* Assigned task:
Take the listing below and print exactly the lines starting at the line containing "## Steps to" and ending at the line containing "### 4. Execute", both ends included, and no others.

* Records supplied:
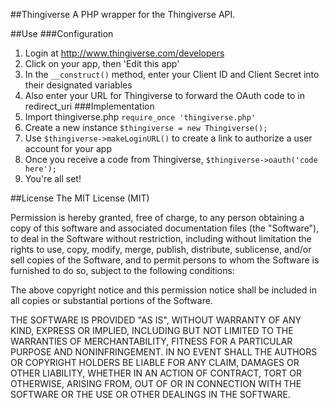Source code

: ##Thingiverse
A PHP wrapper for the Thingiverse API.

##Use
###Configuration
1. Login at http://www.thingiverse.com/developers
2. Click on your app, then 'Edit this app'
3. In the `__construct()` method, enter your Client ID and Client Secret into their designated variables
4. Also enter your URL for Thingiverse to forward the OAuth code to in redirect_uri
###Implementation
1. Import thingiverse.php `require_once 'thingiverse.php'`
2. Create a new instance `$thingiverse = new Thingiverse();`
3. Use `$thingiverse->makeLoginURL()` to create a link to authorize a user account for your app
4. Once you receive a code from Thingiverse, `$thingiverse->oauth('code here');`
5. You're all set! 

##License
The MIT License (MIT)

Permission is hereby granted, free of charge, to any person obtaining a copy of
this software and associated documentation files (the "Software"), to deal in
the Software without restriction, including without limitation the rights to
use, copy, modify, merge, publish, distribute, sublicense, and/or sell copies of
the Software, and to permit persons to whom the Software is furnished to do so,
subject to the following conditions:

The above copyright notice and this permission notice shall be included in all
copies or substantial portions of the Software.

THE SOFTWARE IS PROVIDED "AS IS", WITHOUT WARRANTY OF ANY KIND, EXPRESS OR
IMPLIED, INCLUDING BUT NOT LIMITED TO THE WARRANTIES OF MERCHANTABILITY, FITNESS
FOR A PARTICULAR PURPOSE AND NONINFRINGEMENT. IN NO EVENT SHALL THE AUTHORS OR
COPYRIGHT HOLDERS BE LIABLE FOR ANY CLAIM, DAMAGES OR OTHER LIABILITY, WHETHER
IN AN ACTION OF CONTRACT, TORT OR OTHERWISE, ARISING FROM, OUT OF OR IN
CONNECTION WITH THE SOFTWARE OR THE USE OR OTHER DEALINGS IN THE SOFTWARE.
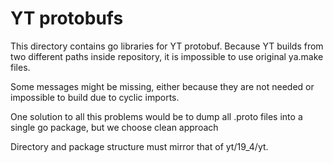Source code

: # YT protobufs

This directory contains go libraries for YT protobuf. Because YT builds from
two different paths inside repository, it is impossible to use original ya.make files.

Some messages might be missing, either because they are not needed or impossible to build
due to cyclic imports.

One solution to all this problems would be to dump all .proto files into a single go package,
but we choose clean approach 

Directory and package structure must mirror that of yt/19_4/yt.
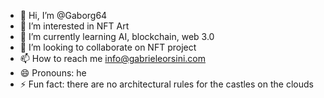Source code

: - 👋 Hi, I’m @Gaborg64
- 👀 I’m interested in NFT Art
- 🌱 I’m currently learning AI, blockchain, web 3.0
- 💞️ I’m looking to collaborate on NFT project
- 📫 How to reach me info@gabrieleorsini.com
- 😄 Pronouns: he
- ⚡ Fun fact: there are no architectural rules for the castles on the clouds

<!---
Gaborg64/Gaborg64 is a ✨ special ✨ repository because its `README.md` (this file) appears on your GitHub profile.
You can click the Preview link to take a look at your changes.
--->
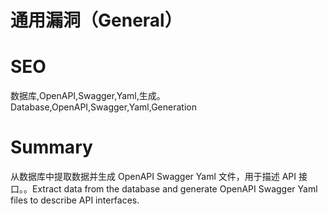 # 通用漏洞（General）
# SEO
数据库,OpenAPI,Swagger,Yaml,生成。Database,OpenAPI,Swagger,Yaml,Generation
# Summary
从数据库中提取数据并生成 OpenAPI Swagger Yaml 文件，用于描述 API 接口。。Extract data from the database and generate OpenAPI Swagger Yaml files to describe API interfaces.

==

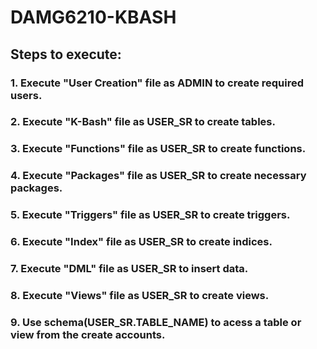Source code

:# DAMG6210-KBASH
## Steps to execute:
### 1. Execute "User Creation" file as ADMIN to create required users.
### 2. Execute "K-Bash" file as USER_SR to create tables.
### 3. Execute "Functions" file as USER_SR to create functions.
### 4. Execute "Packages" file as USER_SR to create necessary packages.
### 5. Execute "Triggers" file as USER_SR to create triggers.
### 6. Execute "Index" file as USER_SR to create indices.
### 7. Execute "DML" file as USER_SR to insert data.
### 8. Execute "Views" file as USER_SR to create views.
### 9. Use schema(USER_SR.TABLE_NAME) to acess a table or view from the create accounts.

* Task response:
## Steps to execute:
### 1. Execute "User Creation" file as ADMIN to create required users.
### 2. Execute "K-Bash" file as USER_SR to create tables.
### 3. Execute "Functions" file as USER_SR to create functions.
### 4. Execute "Packages" file as USER_SR to create necessary packages.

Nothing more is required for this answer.